Because now is good enough a time


I read this quote the other day...
 
"It's a terrible thing, I think, in life to wait until you're ready. I have this feeling that actually no one is ever ready to do anything. There is almost no such thing as ready. There is only now. And you may as well do it now. Generally speaking, now is as good a time as any." ~ Hugh Laurie

And it resonated with me or perhaps dawned on me. Whatever it did I actually stopped what I was doing. Walked away. I stopped to just be. To journal. And let clarity arrive.
 
Here's what I realised.

1. I've put two big dreams (they're actually connected - can't have one without the other) on hold for the past year. Because, in my defence, other opportunities crept up. But also because... maybe I'm not ready, or maybe it's just not the right time, or what if I do all that work and then it's just not good enough, what if nobody likes what I've created ... you get the picture.
 
2. Worse than being on hold I haven't even started. Haven't even taken the first step. I've just let my dream sit up in my head in dreamland and swirl around with no destination, no timeline, no real agenda.

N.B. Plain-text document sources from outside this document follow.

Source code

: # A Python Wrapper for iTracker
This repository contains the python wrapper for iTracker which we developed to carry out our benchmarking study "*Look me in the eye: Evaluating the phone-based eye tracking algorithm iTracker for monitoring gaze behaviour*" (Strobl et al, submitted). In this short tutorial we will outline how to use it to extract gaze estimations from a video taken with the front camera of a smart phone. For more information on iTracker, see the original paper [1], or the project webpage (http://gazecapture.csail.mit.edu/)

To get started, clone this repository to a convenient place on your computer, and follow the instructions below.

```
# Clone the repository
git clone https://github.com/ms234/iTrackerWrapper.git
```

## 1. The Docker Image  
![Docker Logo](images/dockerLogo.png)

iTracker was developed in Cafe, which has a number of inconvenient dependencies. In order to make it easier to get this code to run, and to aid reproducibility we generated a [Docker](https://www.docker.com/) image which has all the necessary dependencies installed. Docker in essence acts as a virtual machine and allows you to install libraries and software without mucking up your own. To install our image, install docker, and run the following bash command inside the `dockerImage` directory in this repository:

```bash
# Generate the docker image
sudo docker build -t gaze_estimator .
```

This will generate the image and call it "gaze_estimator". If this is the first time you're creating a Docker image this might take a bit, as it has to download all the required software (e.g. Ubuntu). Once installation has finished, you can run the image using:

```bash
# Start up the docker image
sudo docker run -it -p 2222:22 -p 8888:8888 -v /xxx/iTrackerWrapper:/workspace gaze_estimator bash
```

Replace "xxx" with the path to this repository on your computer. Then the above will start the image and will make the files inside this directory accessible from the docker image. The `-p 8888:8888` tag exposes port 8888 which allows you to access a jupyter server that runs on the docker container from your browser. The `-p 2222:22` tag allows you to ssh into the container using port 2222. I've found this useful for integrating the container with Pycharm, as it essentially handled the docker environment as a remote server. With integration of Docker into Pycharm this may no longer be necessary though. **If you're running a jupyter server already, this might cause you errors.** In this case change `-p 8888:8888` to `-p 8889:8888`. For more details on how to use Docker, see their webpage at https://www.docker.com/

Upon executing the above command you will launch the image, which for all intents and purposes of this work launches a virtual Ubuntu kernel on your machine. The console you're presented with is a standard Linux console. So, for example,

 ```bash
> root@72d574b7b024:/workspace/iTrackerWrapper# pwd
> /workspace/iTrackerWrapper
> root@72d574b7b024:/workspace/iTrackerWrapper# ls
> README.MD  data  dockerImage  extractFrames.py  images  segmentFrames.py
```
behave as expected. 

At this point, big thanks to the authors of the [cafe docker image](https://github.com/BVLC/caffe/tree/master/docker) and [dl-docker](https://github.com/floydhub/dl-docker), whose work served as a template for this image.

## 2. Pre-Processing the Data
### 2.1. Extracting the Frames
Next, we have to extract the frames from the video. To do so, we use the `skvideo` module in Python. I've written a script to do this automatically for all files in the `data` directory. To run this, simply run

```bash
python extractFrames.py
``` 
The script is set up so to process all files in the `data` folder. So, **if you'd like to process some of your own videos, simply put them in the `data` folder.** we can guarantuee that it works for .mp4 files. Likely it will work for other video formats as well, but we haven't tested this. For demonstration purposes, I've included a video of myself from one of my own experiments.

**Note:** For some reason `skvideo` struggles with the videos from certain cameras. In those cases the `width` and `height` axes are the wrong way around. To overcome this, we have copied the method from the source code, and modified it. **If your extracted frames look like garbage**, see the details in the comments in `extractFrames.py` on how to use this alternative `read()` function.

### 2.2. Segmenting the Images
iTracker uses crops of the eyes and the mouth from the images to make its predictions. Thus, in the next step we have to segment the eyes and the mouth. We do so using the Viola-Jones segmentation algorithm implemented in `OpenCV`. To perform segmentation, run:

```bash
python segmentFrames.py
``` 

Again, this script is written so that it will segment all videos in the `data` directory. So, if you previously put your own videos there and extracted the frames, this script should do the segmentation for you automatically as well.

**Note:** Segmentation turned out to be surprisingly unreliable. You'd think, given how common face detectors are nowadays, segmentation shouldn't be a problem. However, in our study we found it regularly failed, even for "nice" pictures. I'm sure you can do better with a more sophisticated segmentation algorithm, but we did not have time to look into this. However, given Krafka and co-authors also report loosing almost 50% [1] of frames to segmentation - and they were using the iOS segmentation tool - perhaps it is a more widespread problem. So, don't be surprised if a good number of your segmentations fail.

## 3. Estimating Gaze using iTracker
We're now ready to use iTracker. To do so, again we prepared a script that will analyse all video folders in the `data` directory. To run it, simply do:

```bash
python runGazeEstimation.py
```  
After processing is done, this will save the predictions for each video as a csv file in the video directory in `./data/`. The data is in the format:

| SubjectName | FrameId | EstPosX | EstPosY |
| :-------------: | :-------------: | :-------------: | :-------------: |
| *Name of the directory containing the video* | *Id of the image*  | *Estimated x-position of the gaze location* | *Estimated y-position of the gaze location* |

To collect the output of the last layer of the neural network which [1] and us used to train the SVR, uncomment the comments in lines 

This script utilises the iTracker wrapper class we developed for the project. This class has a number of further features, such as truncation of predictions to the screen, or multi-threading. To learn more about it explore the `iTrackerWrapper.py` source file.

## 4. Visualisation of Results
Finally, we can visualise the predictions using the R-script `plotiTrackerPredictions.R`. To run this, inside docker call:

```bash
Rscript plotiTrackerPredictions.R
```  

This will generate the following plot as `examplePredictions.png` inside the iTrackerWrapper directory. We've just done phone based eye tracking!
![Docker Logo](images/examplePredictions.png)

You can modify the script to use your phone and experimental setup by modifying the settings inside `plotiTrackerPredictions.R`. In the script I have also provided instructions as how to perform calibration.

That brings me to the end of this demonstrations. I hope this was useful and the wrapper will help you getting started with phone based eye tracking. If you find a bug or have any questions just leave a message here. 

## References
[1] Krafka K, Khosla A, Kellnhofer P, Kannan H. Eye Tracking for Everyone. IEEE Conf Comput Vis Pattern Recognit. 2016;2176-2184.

No starting point.
 
3. I write more than 5000 words each month for publications. Other people's publications. Yes that's my job as a freelance writer, yes that's what I love doing, and yes that's my career... But I don't give my own writing the same time of day and space or credit. Yes those other words are paid work, yes I enjoy writing them, but the other writing - well if I'm honest that's where my heart lies... and that just has to deserve a little more attention.  Somewhere in my week. Somehow...
 
And so instead of wondering, instead of trying to create a plan, action list or timeline.. I just started. Just like that. No holding back. I just opened a new journal and I wrote. And then wrote some more... 
 
The words came easily, the ideas kept bouncing and I felt free. Finally, I was doing it. No matter about an ending point, no matter about being good enough. Just letting my heart take the lead.
 
Because there's no perfect time and now is good enough a time.
 
It feels wonderful to simply begin.
 
xx

Anything you've been putting on hold? Any new dreams or plans you've recently begun? x


Friday, 1 November 2013

Missing. Lately.

 

I've been missing in action at With Grace & Eve lately.... Right when I thought I'd found a relaxed mindful rhythm of heart centred moments...when I'd found my balance... mother guilt and fear crept up on me.                       
 
I almost immediately intentionally pulled back to centre in on me - my emotional wellbeing - and to reassess, to slow further, to find my clarity and to release the guilt and fear that weren't serving me one bit well.
 
That pulling back was really a letting go. And a reminder to do what needed to be done, and do nothing extra. A releasing of old patterns, to create time and space for new.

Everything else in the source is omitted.